*** Begin section ***

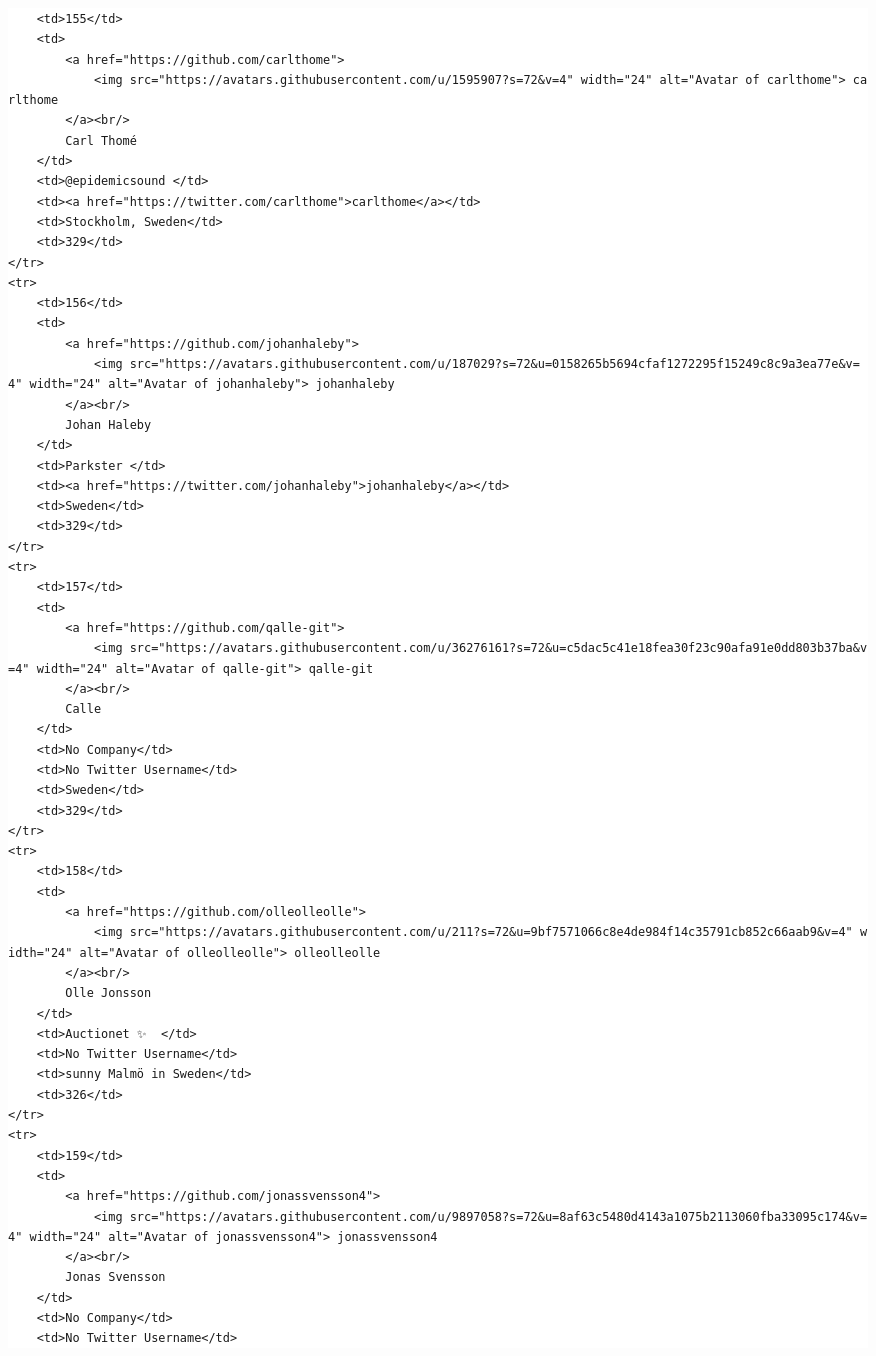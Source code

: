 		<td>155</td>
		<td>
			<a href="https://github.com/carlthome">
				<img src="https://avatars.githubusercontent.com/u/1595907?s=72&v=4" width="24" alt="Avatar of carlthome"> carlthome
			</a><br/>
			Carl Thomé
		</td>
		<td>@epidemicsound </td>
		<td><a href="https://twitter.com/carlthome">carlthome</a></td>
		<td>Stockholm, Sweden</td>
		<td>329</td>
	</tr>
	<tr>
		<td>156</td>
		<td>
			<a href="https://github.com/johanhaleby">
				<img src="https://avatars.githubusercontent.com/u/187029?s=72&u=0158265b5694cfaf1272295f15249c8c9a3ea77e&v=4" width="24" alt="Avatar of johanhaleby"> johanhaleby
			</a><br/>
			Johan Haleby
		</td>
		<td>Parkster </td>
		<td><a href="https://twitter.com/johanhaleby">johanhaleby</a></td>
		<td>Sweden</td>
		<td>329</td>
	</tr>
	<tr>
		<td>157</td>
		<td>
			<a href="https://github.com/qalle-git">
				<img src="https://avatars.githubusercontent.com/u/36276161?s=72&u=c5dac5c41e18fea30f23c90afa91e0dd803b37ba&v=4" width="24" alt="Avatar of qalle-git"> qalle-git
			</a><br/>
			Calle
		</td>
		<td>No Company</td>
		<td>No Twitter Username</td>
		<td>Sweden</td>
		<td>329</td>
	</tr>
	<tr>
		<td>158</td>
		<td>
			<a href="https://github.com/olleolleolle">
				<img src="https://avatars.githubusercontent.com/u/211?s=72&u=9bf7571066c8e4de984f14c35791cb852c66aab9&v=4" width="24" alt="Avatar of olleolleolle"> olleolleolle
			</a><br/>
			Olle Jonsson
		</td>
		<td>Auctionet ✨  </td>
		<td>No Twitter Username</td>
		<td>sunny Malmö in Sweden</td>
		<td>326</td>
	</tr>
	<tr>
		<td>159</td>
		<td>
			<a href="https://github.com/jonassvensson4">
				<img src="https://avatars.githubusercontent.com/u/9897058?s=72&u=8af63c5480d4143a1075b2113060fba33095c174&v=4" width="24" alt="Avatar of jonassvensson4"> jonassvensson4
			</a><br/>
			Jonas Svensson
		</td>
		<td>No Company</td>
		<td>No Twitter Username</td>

*** End section ***
*** Begin section ***

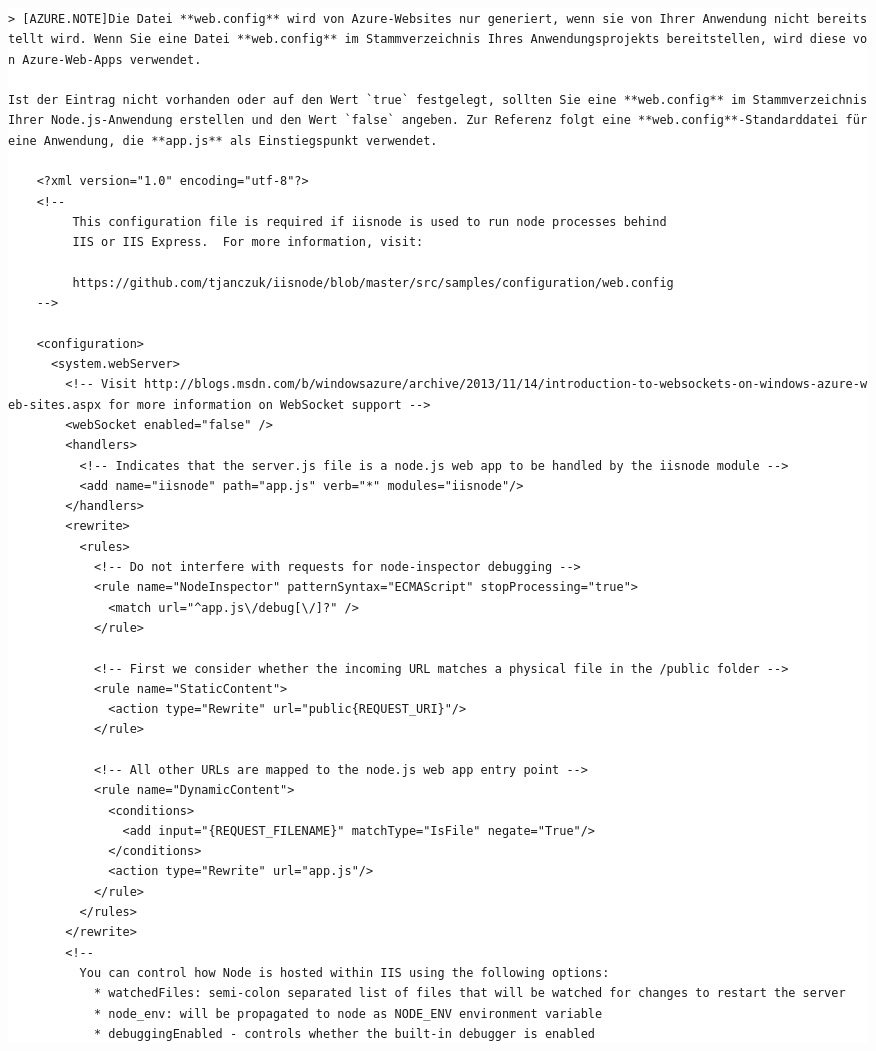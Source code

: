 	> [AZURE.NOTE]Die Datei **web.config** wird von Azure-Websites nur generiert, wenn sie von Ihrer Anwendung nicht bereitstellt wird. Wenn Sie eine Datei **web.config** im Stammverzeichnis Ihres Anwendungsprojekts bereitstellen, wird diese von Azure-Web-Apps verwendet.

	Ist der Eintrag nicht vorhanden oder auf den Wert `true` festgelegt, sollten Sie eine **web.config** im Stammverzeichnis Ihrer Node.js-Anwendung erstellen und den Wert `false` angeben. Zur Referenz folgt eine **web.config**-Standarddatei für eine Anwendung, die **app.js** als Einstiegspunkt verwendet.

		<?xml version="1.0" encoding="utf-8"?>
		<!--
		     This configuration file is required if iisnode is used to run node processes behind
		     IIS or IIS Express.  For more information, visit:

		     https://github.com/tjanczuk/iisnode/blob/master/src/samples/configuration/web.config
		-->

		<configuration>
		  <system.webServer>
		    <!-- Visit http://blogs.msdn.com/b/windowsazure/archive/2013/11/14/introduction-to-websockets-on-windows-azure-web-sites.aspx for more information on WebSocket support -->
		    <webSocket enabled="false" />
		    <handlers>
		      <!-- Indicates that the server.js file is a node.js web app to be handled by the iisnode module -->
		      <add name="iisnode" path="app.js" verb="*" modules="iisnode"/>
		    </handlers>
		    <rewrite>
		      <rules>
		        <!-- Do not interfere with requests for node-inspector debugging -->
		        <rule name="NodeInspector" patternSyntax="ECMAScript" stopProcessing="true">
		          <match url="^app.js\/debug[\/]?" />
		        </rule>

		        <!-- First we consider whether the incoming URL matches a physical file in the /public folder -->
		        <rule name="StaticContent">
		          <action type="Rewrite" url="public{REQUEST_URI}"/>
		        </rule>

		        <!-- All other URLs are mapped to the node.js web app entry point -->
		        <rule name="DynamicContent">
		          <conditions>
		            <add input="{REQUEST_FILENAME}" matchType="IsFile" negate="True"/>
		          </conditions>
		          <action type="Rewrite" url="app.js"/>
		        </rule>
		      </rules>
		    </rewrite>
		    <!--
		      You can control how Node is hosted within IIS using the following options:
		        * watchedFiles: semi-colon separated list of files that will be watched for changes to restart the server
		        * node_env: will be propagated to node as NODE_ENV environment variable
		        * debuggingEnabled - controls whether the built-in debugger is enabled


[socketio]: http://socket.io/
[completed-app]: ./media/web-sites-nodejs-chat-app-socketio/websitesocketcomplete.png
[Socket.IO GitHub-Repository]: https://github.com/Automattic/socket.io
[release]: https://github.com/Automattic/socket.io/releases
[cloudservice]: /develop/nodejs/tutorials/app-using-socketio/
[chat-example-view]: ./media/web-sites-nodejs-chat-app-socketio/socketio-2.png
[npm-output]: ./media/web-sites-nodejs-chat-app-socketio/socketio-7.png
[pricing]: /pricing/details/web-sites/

*** End section ***

Copy out each line carrying the string "using" from the data.

		      You can control how Node is hosted within IIS using the following options:
[cloudservice]: /develop/nodejs/tutorials/app-using-socketio/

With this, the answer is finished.